In the listing below, count every line that contains "Artikel". Give nothing but the number.

Data supplied Block Start

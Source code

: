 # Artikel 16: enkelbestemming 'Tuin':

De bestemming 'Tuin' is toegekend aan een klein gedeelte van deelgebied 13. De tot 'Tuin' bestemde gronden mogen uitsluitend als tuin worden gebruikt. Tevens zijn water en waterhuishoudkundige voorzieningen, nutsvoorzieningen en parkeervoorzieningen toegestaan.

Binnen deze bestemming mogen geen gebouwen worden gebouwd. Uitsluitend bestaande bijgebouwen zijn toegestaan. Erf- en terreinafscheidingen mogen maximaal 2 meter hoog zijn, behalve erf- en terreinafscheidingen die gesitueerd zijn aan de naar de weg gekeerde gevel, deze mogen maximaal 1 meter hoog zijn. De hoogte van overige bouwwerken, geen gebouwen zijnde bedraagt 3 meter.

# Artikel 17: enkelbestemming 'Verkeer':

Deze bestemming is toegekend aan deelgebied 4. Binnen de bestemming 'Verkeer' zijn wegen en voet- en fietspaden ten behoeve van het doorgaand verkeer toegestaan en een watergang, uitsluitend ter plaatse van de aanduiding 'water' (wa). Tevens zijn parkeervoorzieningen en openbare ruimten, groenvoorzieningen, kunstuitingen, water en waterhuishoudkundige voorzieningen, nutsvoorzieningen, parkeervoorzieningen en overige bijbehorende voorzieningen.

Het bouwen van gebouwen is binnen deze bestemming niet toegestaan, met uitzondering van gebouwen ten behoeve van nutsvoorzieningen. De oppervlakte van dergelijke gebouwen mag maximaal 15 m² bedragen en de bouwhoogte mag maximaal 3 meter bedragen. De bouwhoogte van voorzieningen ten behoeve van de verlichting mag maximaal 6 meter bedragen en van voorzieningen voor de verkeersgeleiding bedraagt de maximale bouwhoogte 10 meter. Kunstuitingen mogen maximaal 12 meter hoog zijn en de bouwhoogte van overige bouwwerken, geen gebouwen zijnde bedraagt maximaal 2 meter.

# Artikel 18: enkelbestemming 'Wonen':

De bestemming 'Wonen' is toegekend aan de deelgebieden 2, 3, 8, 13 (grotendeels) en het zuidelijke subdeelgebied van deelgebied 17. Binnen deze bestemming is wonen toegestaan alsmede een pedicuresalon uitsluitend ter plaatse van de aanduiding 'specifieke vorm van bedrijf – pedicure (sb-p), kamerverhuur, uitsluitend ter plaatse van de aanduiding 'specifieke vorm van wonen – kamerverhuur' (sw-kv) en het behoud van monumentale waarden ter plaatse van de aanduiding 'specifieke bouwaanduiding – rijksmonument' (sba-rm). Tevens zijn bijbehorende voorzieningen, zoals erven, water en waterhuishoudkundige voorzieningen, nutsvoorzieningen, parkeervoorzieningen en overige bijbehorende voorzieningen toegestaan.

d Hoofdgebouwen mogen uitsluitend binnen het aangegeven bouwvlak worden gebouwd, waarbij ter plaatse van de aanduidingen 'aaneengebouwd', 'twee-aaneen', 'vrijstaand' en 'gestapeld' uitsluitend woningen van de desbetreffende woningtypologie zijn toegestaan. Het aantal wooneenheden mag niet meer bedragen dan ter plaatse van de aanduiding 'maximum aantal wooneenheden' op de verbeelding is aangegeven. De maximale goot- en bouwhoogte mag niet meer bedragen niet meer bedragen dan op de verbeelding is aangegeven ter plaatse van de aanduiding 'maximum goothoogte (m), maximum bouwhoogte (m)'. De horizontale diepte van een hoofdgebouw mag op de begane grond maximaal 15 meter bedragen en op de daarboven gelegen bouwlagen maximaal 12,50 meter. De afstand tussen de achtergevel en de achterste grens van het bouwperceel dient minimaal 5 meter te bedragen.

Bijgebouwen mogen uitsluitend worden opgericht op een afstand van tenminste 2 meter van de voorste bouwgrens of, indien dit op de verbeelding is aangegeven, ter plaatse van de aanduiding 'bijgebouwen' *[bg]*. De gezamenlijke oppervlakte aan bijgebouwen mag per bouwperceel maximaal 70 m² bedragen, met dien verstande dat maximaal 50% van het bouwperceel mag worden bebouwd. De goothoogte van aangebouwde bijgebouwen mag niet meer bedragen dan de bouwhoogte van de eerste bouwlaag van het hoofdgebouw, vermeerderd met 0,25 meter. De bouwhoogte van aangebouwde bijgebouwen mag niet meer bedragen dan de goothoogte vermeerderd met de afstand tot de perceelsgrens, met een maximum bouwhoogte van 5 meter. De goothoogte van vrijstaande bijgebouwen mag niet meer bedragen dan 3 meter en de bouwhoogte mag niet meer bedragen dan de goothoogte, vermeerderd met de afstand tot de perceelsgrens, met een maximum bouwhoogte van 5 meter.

Data supplied Block End

**Result below:**
3